Cómo los ministerios y las agencias de acreditación impiden la enseñanza libre y la libertad de cátedra

Otro año más (2022), la clasificación mundial de universidades QS sitúa a las españolas por debajo de los 100 primeros puestos. La primera facultad española es la Universidad de Barcelona (puesto 165), ocupando la Universidad Autónoma de Madrid (puesto 207) y la Universidad Autónoma de Barcelona (puesto 209), el segundo y el tercer lugar, respectivamente.

Este ranking es liderado por las facultades de Estados Unidos de América y de Reino Unido, añadiendo a sus primeras clasificaciones claustros en Canadá, Australia y las grandes capitales europeas y del resto del mundo: Zúrich, Singapur, Beijing, Kuala Lumpur, Taipei, Hong Kong, Tokio, Kyoto, Seúl, París, Múnich, Ámsterdam, Buenos Aires, Moscú, Copenhague, Leuven, Estocolmo… ninguna universidad española entre las ciento cincuenta primeras. El español, segundo idioma más hablado del mundo, ausente, pues la universidad española sólo convence a sus domésticos nepotes y a sus aberrantes departamentos mercantilizados.
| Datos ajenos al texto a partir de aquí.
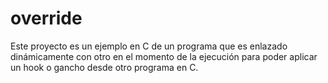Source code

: # override

Este proyecto es un ejemplo en C de un programa que es enlazado dinámicamente con otro en el momento de la ejecución para poder aplicar un hook o gancho desde otro programa en C.
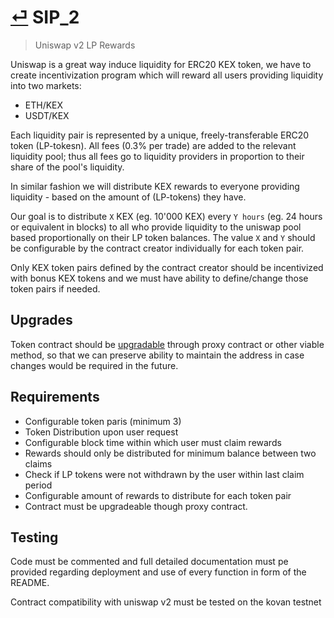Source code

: # [⏎](README.md#Roadmap) SIP_2
>  Uniswap v2 LP Rewards

Uniswap is a great way induce liquidity for ERC20 KEX token, we have to create incentivization program which will reward all users providing liquidity into two markets:

* ETH/KEX
* USDT/KEX

Each liquidity pair is represented by a unique, freely-transferable ERC20 token (LP-tokesn). All fees (0.3% per trade) are added to the relevant liquidity pool; thus all fees go to liquidity providers in proportion to their share of the pool's liquidity.

In similar fashion we will distribute KEX rewards to everyone providing liquidity - based on the amount of (LP-tokens) they have.

Our goal is to distribute `X` KEX (eg. 10'000 KEX) every `Y hours` (eg. 24 hours or equivalent in blocks) to all who provide liquidity to the uniswap pool based proportionally on their LP token balances. The value `X` and `Y` should be configurable by the contract creator individually for each token pair.

Only KEX token pairs defined by the contract creator should be incentivized with bonus KEX tokens and we must have ability to define/change those token pairs if needed.

## Upgrades

Token contract should be [upgradable](https://ethereum.stackexchange.com/questions/2404/upgradeable-smart-contracts) through proxy contract or other viable method, so that we can preserve ability to maintain the address in case changes would be required in the future.

## Requirements

* Configurable token paris (minimum 3)
* Token Distribution upon user request
* Configurable block time within which user must claim rewards
* Rewards should only be distributed for minimum balance between two claims
* Check if LP tokens were not withdrawn by the user within last claim period
* Configurable amount of rewards to distribute for each token pair
* Contract must be upgradeable though proxy contract.


## Testing

Code must be commented and full detailed documentation must pe provided regarding deployment and use of every function in form of the README.

Contract compatibility with uniswap v2 must be tested on the kovan testnet

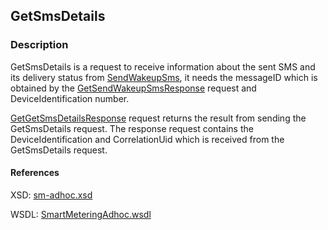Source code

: ## GetSmsDetails

### Description
GetSmsDetails is a request to receive information about the sent SMS and its delivery status from [SendWakeupSms](./SendWakeupSms.md), it needs the messageID which is obtained by the [GetSendWakeupSmsResponse](./GetSendWakeupSmsResponse) request and DeviceIdentification number.

[GetGetSmsDetailsResponse](,.GetGetSmsDetailsResponse.md) request returns the result from sending the GetSmsDetails request. The response request contains the DeviceIdentification and CorrelationUid which is received from the GetSmsDetails request.

#### References

XSD: [sm-adhoc.xsd](https://github.com/OSGP/Platform/blob/development/osgp-adapter-ws-smartmetering/src/main/webapp/WEB-INF/wsdl/smartmetering/schemas/sm-adhoc.xsd)

WSDL: [SmartMeteringAdhoc.wsdl](https://github.com/OSGP/Platform/blob/development/osgp-adapter-ws-smartmetering/src/main/webapp/WEB-INF/wsdl/smartmetering/SmartMeteringAdhoc.wsdl)
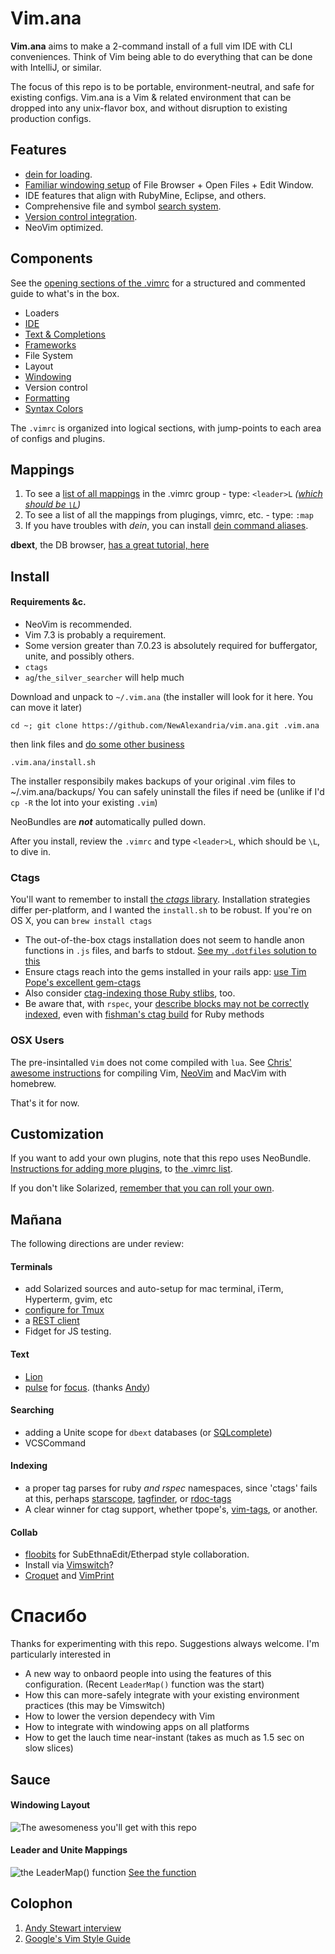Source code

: # Vim.ana #

**Vim.ana** aims to make a 2-command install of a full vim IDE with CLI conveniences.  Think of Vim being able to do everything that can be done with IntelliJ, or similar.  

The focus of this repo is to be portable, environment-neutral, and safe for existing configs.  Vim.ana is a Vim & related environment that can be dropped into any unix-flavor box, and without disruption to existing production configs.

## Features ##
* [dein for loading](https://github.com/NewAlexandria/vim.ana/blob/master/.vimrc#L21-L24).
* [Familiar windowing setup](https://github.com/NewAlexandria/vim.ana/blob/master/.vim/plugin/windowing.rc.vim#L51-L70) of File Browser + Open Files + Edit Window.
* IDE features that align with RubyMine, Eclipse, and others.
* Comprehensive file and symbol [search system](https://github.com/NewAlexandria/vim.ana/blob/master/.vim/plugin/movements.rc.vim#L37).
* [Version control integration](https://github.com/NewAlexandria/vim.ana/blob/master/.vimrc#L96-L101).
* NeoVim optimized.


## Components ##

See the [opening sections of the .vimrc](https://github.com/NewAlexandria/vim.ana/blob/master/.vimrc#L25-L112) for a structured and commented guide to what's in the box.

* Loaders
* [IDE](https://github.com/NewAlexandria/vim.ana/blob/master/.vim/plugin/ide.rc.vim)
* [Text & Completions](https://github.com/NewAlexandria/vim.ana/blob/master/.vim/plugin/text_formatting.rc.vim)
* [Frameworks](https://github.com/NewAlexandria/vim.ana/blob/master/.vim/plugin/movements.rc.vim)
* File System
* Layout
* [Windowing](https://github.com/NewAlexandria/vim.ana/blob/master/.vim/plugin/windowing.rc.vim)
* Version control
* [Formatting](https://github.com/NewAlexandria/vim.ana/blob/master/.vim/plugin/file_types.rc.vim)
* [Syntax Colors](https://github.com/NewAlexandria/vim.ana/blob/master/.vim/plugin/syntax.rc.vim)

The `.vimrc` is organized into logical sections, with jump-points to each area of configs and plugins.

## Mappings ##

1. To see a [list of all mappings](https://github.com/NewAlexandria/vim.ana#leader-and-unite-mappings) in the .vimrc group - type: `<leader>L` *([which should be `\L`](https://github.com/NewAlexandria/vim.ana/blob/master/.vim/plugin/ide.rc.vim#L89-L103))*
2. To see a list of all the mappings from plugings, vimrc, etc. - type: `:map`
3. If you have troubles with *dein*, you can install [dein command aliases](https://github.com/haya14busa/dein-command.vim).

**dbext**, the DB browser, [has a great tutorial, here](http://mutelight.org/dbext-the-last-sql-client-youll-ever-need)


## Install ##
#### Requirements &c.
* NeoVim is recommended.  
* Vim 7.3 is probably a requirement.  
* Some version greater than 7.0.23 is absolutely required for buffergator, unite, and possibly others.
* `ctags`
* `ag`/`the_silver_searcher` will help much

Download and unpack to `~/.vim.ana` (the installer will look for it here. You can move it later)

` cd ~; git clone https://github.com/NewAlexandria/vim.ana.git .vim.ana `

then link files and [do some other business](https://github.com/NewAlexandria/vim.ana/blob/master/install.sh)

` .vim.ana/install.sh `

The installer responsibily makes backups of your original .vim files to ~/.vim.ana/backups/  You can safely uninstall the files if need be (unlike if I'd `cp -R` the lot into your existing `.vim`)

NeoBundles are ***not*** automatically pulled down.

After you install, review the `.vimrc` and type  `<leader>L`, which should be `\L`, to dive in.


### Ctags ###

You'll want to remember to install [the *ctags* library](http://ctags.sourceforge.net/).  Installation strategies differ per-platform, and I wanted the `install.sh` to be robust.  If you're on OS X, you can ``brew install ctags``

* The out-of-the-box ctags installation does not seem to handle anon functions in `.js` files, and barfs to stdout.  [See my `.dotfiles` solution to this](https://github.com/NewAlexandria/dotfiles/blob/master/ctags)
* Ensure ctags reach into the gems installed in your rails app: [use Tim Pope's excellent gem-ctags](https://github.com/tpope/gem-ctags#installation)
* Also consider [ctag-indexing those Ruby stlibs](https://github.com/tpope/rbenv-ctags#installation), too.
* Be aware that, with `rspec`, your [describe blocks may not be correctly indexed](https://github.com/fishman/ctags/issues/11), even with [fishman's ctag build](https://github.com/fishman/ctags) for Ruby methods


### OSX Users ###

The pre-insintalled `Vim` does not come compiled with `lua`.  See [Chris' awesome instructions](http://www.codeography.com/2013/06/11/install-macvim-with-lua-support.html) for compiling Vim, [NeoVim](https://github.com/neovim/homebrew-neovim/blob/master/README.md) and MacVim with homebrew.

That's it for now.

## Customization ##

If you want to add your own plugins, note that this repo uses NeoBundle.  [Instructions for adding more plugins](https://github.com/Shougo/neobundle.vim#2-install-configured-bundles), to [the .vimrc list](https://github.com/NewAlexandria/vim.ana/blob/master/.vimrc).

If you don't like Solarized, [remember that you can roll your own](http://mswift42.github.io/themecreator/).


## Mañana ##

The following directions are under review:

#### Terminals
- add Solarized sources and auto-setup for mac terminal, iTerm, Hyperterm, gvim, etc
- [configure for Tmux](http://tilvim.com/2014/07/30/tmux-and-vim.html)
- a [REST client](https://github.com/diepm/vim-rest-console)
- Fidget for JS testing.

#### Text
- [Lion](https://github.com/tommcdo/vim-lion)
- [pulse](https://github.com/airblade/dotvim/blob/dd5d7737e39aad5e24c1a4a8c0d115ff2ae7b488/vimrc#L294-L310) for [focus](https://github.com/airblade/vim-gitgutter/blob/e884a0e26dcce8d86c95c13fb3305fe065815eaf/plugin/gitgutter.vim#L179). (thanks [Andy](https://github.com/airblade))

#### Searching
- adding a Unite scope for `dbext` databases (or [SQLcomplete](https://github.com/vim-scripts/SQLComplete.vim))
- VCSCommand

#### Indexing
- a proper tag parses for ruby *and rspec* namespaces, since 'ctags' fails at this, perhaps [starscope](https://github.com/eapache/starscope/blob/master/doc/USER_GUIDE.md),  [tagfinder](http://andrewradev.com/2011/10/15/vim-and-ctags-finding-tag-definitions/), or [rdoc-tags](https://github.com/rdoc/rdoc-tags)
- A clear winner for ctag support, whether tpope's, [vim-tags](https://github.com/szw/vim-tags), or another.

#### Collab
- [floobits](https://github.com/Floobits/floobits-neovim) for SubEthnaEdit/Etherpad style collaboration.
- Install via [Vimswitch](https://priomsrb.github.io/vimswitch/)?
- [Croquet](http://www.drbunsen.org/vim-croquet/) and [VimPrint](http://vimcasts.org/blog/2013/05/vimprint---a-vim-keystroke-parser/)



# Спасибо #

Thanks for experimenting with this repo.  Suggestions always welcome. I'm particularly interested in 

* A new way to onbaord people into using the features of this configuration. (Recent `LeaderMap()` function was the start)
* How this can more-safely integrate with your existing environment practices (this may be Vimswitch)
* How to lower the version dependecy with Vim
* How to integrate with windowing apps on all platforms
* How to get the lauch time near-instant (takes as much as 1.5 sec on slow slices)

## Sauce ##

#### Windowing Layout
![The awesomeness you'll get with this repo](http://imgur.com/At3ku1l.jpg)

#### Leader and Unite Mappings
![the LeaderMap() function](http://i.imgur.com/4InDFSt.png)
[See the function](https://github.com/NewAlexandria/vim.ana/blob/master/.vim/plugin/ide.rc.vim#L51)

## Colophon
1. [Andy Stewart interview](http://howivim.com/2016/andy-stewart/)
1. [Google's Vim Style Guide](https://google.github.io/styleguide/vimscriptguide.xml)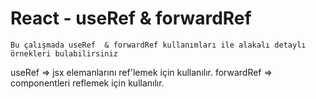 # React - useRef & forwardRef
`Bu çalışmada useRef  & forwardRef kullanımları ile alakalı detaylı örnekleri bulabilirsiniz`

useRef     => jsx elemanlarını ref'lemek için kullanılır.
forwardRef => componentleri reflemek için kullanılır. 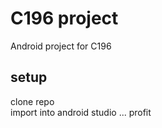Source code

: # C196 project
Android project for C196


## setup
clone repo  
import into android studio
...
profit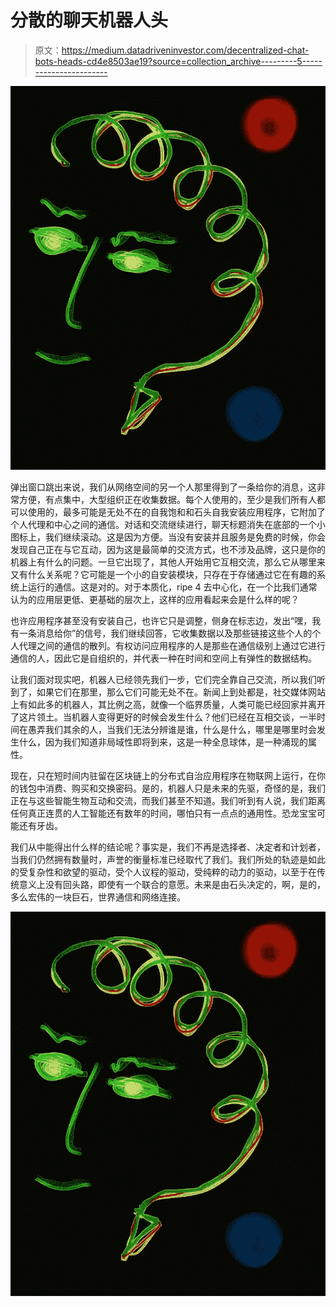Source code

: # 分散的聊天机器人头

> 原文：<https://medium.datadriveninvestor.com/decentralized-chat-bots-heads-cd4e8503ae19?source=collection_archive---------5----------------------->

![](img/10cc002a2c3954fa4a74458338f2ff1b.png)

弹出窗口跳出来说，我们从网络空间的另一个人那里得到了一条给你的消息，这非常方便，有点集中，大型组织正在收集数据。每个人使用的，至少是我们所有人都可以使用的，最多可能是无处不在的自我饱和和石头自我安装应用程序，它附加了个人代理和中心之间的通信。对话和交流继续进行，聊天标题消失在底部的一个小图标上，我们继续滚动。这是因为方便。当没有安装并且服务是免费的时候，你会发现自己正在与它互动，因为这是最简单的交流方式，也不涉及品牌，这只是你的机器上有什么的问题。一旦它出现了，其他人开始用它互相交流，那么它从哪里来又有什么关系呢？它可能是一个小的自安装模块，只存在于存储通过它在有趣的系统上运行的通信。这是对的。对于本质化，ripe 4 去中心化，在一个比我们通常认为的应用层更低、更基础的层次上，这样的应用看起来会是什么样的呢？

也许应用程序甚至没有安装自己，也许它只是调整，侧身在标志边，发出“嘿，我有一条消息给你”的信号，我们继续回答，它收集数据以及那些链接这些个人的个人代理之间的通信的散列。有权访问应用程序的人是那些在通信级别上通过它进行通信的人，因此它是自组织的，并代表一种在时间和空间上有弹性的数据结构。

让我们面对现实吧，机器人已经领先我们一步，它们完全靠自己交流，所以我们听到了，如果它们在那里，那么它们可能无处不在。新闻上到处都是，社交媒体网站上有如此多的机器人，其比例之高，就像一个临界质量，人类可能已经回家并离开了这片领土。当机器人变得更好的时候会发生什么？他们已经在互相交谈，一半时间在愚弄我们其余的人，当我们无法分辨谁是谁，什么是什么，哪里是哪里时会发生什么，因为我们知道非局域性即将到来，这是一种全息球体，是一种涌现的属性。

现在，只在短时间内驻留在区块链上的分布式自治应用程序在物联网上运行，在你的钱包中消费、购买和交换密码。是的，机器人只是未来的先驱，奇怪的是，我们正在与这些智能生物互动和交流，而我们甚至不知道。我们听到有人说，我们距离任何真正连贯的人工智能还有数年的时间，哪怕只有一点点的通用性。恐龙宝宝可能还有牙齿。

我们从中能得出什么样的结论呢？事实是，我们不再是选择者、决定者和计划者，当我们仍然拥有数量时，声誉的衡量标准已经取代了我们。我们所处的轨迹是如此的受复杂性和欲望的驱动，受个人议程的驱动，受纯粹的动力的驱动，以至于在传统意义上没有回头路，即使有一个联合的意愿。未来是由石头决定的，啊，是的，多么宏伟的一块巨石，世界通信和网络连接。

![](img/10cc002a2c3954fa4a74458338f2ff1b.png)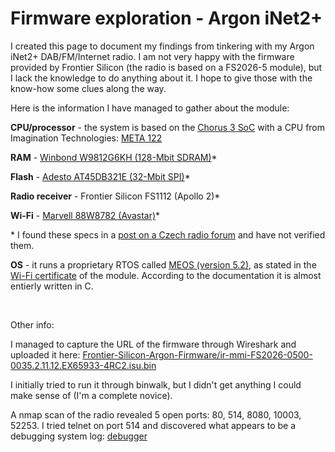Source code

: # Firmware exploration - Argon iNet2+

I created this page to document my findings from tinkering with my Argon iNet2+ DAB/FM/Internet radio. I am not very happy with the firmware provided by Frontier Silicon (the radio is based on a FS2026-5 module), but I lack the knowledge to do anything about it. I hope to give those with the know-how some clues along the way.

Here is the information I have managed to gather about the module:

**CPU/processor** - the system is based on the [Chorus 3 SoC](https://web.archive.org/web/20170315062559/http://www.frontier-silicon.com/sites/default/files/Chorus3_PB.pdf) with a CPU from Imagination Technologies: [META 122](https://web.archive.org/web/20180207174108/https://www.imgtec.com/news/press-release/imagination-technologies-announces-latest-member-of-the-meta-family-of-super-threaded-processors/)

**RAM** - [Winbond W9812G6KH (128-Mbit SDRAM)](https://web.archive.org/web/20180210201930/https://www.winbond.com/resource-files/da00-w9812g6khc1.pdf)*

**Flash** - [Adesto AT45DB321E (32-Mbit SPI)](https://web.archive.org/web/20170829195416/https://www.adestotech.com/wp-content/uploads/doc8784.pdf)*

**Radio receiver** - Frontier Silicon FS1112 (Apollo 2)*

**Wi-Fi** - [Marvell 88W8782 (Avastar)](https://web.archive.org/web/20170517010222/http://www.marvell.com/wireless/assets/marvell_avastar_88W8782.pdf)*

\* I found these specs in a [post on a Czech radio forum](https://web.archive.org/web/20180210195927/https://www.kyou.cz/forum/viewtopic.php?p=49771) and have not verified them.

**OS** - it runs a proprietary RTOS called [MEOS (version 5.2)](https://web.archive.org/web/20180210193106/https://www.mips.com/develop/tools/codescape-mips-sdk/meos/), as stated in the [Wi-Fi certificate](http://certifications.prod.wi-fi.org/pdf/certificate/public/download?cid=WFA55569) of the module. According to the documentation it is almost entierly written in C.

<br>

Other info:

I managed to capture the URL of the firmware through Wireshark and uploaded it here: 
[ Frontier-Silicon-Argon-Firmware/ir-mmi-FS2026-0500-0035.2.11.12.EX65933-4RC2.isu.bin ](ir-mmi-FS2026-0500-0035.2.11.12.EX65933-4RC2.isu.bin)

I initially tried to run it through binwalk, but I didn't get anything I could make sense of (I'm a complete novice).

A nmap scan of the radio revealed 5 open ports: 80, 514, 8080, 10003, 52253. I tried telnet on port 514 and discovered what appears to be a debugging system log: [debugger](debugger) 
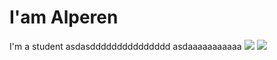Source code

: # I'am Alperen
I'm a student
asdasddddddddddddddd
asdaaaaaaaaaaa
<img src= "https://github-readme-stats.vercel.app/api?username=AlperenCetin0&show_icons=true&theme=radical" >
<img src= "https://github-readme-stats.vercel.app/api/top-langs/?username=AlperenCetin0&layout=compact" >
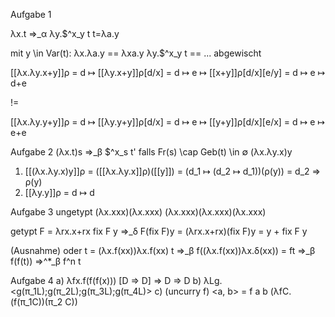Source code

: Aufgabe 1

λx.t ⇒_α λy.$^x_y t     t=λa.y

mit y \in Var(t):
    λx.λa.y == λxa.y
    λy.$^x_y t == 
... abgewischt

[[λx.λy.x+y]]ρ = d ↦ [[λy.x+y]]ρ[d/x]
               = d ↦ e ↦ [[x+y]]ρ[d/x][e/y]
               = d ↦ e ↦ d+e

!=

[[λx.λy.y+y]]ρ = d ↦ [[λy.y+y]]ρ[d/x]
               = d ↦ e ↦ [[y+y]]ρ[d/x][e/x] = d ↦ e ↦ e+e

Aufgabe 2
(λx.t)s ⇒_β $^x_s t'        falls Fr(s) \cap Geb(t) \in ∅
(λx.λy.x)y

1) [[(λx.λy.x)y]]ρ = ([[λx.λy.x]]ρ)([[y]])
= (d_1 ↦ (d_2 ↦ d_1))(ρ(y)) = d_2 ⇒ ρ(y)
2) [[λy.y]]ρ = d ↦ d

Aufgabe 3
ungetypt
    (λx.xxx)(λx.xxx)
    (λx.xxx)(λx.xxx)(λx.xxx)

getypt
F = λrx.x+rx
    fix F y ⇒_δ F(fix F)y
  = (λrx.x+rx)(fix F)y
  = y + fix F y

  (Ausnahme)
oder
    t = (λx.f(xx))λx.f(xx)
    t ⇒_β f((λx.f(xx))λx.δ(xx)) = ft ⇒_β f(f(t)) ⇒^*_β f^n t

Aufgabe 4
a) λfx.f(f(f(x))) [D ⇒ D] ⇒ D ⇒ D
b) λLg.<g(π_1L);g(π_2L);g(π_3L);g(π_4L)>
c) (uncurry f) <a, b> = f a b
   (λfC.(f(π_1C))(π_2 C))

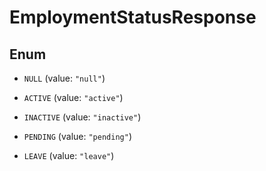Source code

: 

# EmploymentStatusResponse

## Enum


* `NULL` (value: `"null"`)

* `ACTIVE` (value: `"active"`)

* `INACTIVE` (value: `"inactive"`)

* `PENDING` (value: `"pending"`)

* `LEAVE` (value: `"leave"`)



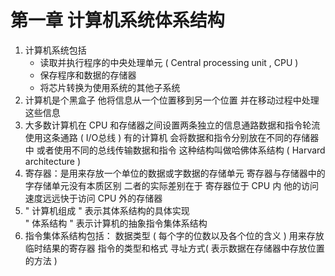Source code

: # 第一章 计算机系统体系结构 

1.  计算机系统包括 
	 - 读取并执行程序的中央处理单元 ( Central processing unit , CPU )
	 - 保存程序和数据的存储器
	 - 将芯片转换为使用系统的其他子系统
2.  计算机是个黑盒子 他将信息从一个位置移到另一个位置 并在移动过程中处理这些信息
3.  大多数计算机在 CPU 和存储器之间设置两条独立的信息通路数据和指令轮流使用这条通路 ( I/O总线 )
	有的计算机	会将数据和指令分别放在不同的存储器中 或者使用不同的总线传输数据和指令 这种结构叫做哈佛体系结构 ( Harvard architecture )
4. 寄存器：是用来存放一个单位的数据或字数据的存储单元  寄存器与存储器中的字存储单元没有本质区别  二者的实际差别在于 寄存器位于 CPU 内
	他的访问速度远远快于访问 CPU 外的存储器
5.  " 计算机组成 " 表示其体系结构的具体实现  
	" 体系结构  " 表示计算机的抽象指令集体系结构
6. 指令集体系结构包括：
	数据类型 ( 每个字的位数以及各个位的含义 )
	用来存放临时结果的寄存器
	指令的类型和格式
	寻址方式( 表示数据在存储器中存放位置的方法 )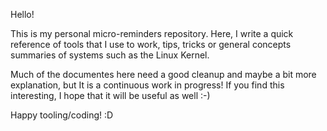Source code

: Hello!

This is my personal micro-reminders repository. Here, I write a quick reference
of tools that I use to work, tips, tricks or general concepts summaries of
systems such as the Linux Kernel.

Much of the documentes here need a good cleanup and maybe a bit more
explanation, but It is a continuous work in progress! If you find this
interesting, I hope that it will be useful as well :-)

Happy tooling/coding! :D
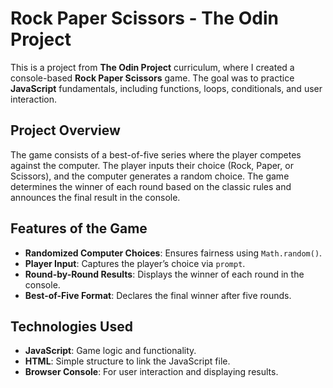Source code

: # Rock Paper Scissors - The Odin Project

This is a project from **The Odin Project** curriculum, where I created a console-based **Rock Paper Scissors** game. The goal was to practice **JavaScript** fundamentals, including functions, loops, conditionals, and user interaction.

## Project Overview

The game consists of a best-of-five series where the player competes against the computer. The player inputs their choice (Rock, Paper, or Scissors), and the computer generates a random choice. The game determines the winner of each round based on the classic rules and announces the final result in the console.

## Features of the Game

- **Randomized Computer Choices**: Ensures fairness using `Math.random()`.
- **Player Input**: Captures the player’s choice via `prompt`.
- **Round-by-Round Results**: Displays the winner of each round in the console.
- **Best-of-Five Format**: Declares the final winner after five rounds.

## Technologies Used

- **JavaScript**: Game logic and functionality.
- **HTML**: Simple structure to link the JavaScript file.
- **Browser Console**: For user interaction and displaying results.
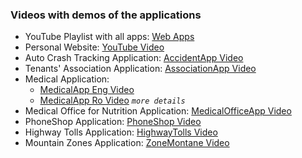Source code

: ### Videos with demos of the applications

 - YouTube Playlist with all apps: [Web Apps](https://www.youtube.com/playlist?list=PL6ntedEPd4LNxf9-jg7oqmyWHoSElMgAV)
 - Personal Website: [YouTube Video](https://www.youtube.com/watch?v=3MTQgQ97A1g)
 - Auto Crash Tracking Application: [AccidentApp Video](https://drive.google.com/file/d/1yD9-ToJgEEUSnr_EYC6wXmng6Z9dvb_D/view?usp=sharing)
 - Tenants' Association Application: [AssociationApp Video](https://drive.google.com/file/d/1CBbKua7trTL3Qu4DJTRdcn7q7jhCj1CW/view?usp=sharing)
 - Medical Application: 
    * [MedicalApp Eng Video](https://drive.google.com/file/d/1VnBnL8Af893zfZZ5XW7cX6_fdJB6fOwy/view?usp=sharing)
    * [MedicalApp Ro Video](https://drive.google.com/file/d/1VrIIBBxkb3X-1m34kS3ipTBsunjFJhKM/view?usp=sharing) *`more details`*
 - Medical Office for Nutrition Application: [MedicalOfficeApp Video](https://drive.google.com/file/d/1qkYOp4UbCKSRKxFeOa_TEjgOFRIaOmsY/view?usp=sharing)
 - PhoneShop Application: [PhoneShop Video](https://drive.google.com/file/d/1es1BBw9K-ooR0_C3b2hyp13QcOpbWvQr/view?usp=sharing)
 - Highway Tolls Application: [HighwayTolls Video](https://drive.google.com/file/d/1es1BBw9K-ooR0_C3b2hyp13QcOpbWvQr/view?usp=sharing)
 - Mountain Zones Application: [ZoneMontane Video](https://drive.google.com/file/d/1coTV8cksWpZOF2giZPFvTTuyGSGPO_YF/view?usp=sharing)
La libertad depende en parte de la educación, educación para la libertad mental, contribuyendo a que niños y adultos piensen por sí mismos y vean lo esencial de un problema, ayudándoles a comprender conceptos, no simplemente a memorizar hechos. La educación en España, derecho fundamental, somete a los estudiantes a aquello a lo que menos comprenden. Memorizan lo que no entienden. Se perjudica a los jóvenes más brillantes.

Pedro Manuel González señala acertadamente: «La mera existencia de un Ministerio de Justicia estrangula la independencia judicial». Paralelamente, la presencia de un Ministerio de Universidades y una agencia dependiente del Gobierno de turno (ANECA) obstruyen la enseñanza libre y las cátedras independientes. El sistema de acreditación mediante una agencia gubernamental es un «disparate totalitario» (Andrés de la Oliva Santos, 2003) que funciona como una agencia de colocación de empleo público estatal.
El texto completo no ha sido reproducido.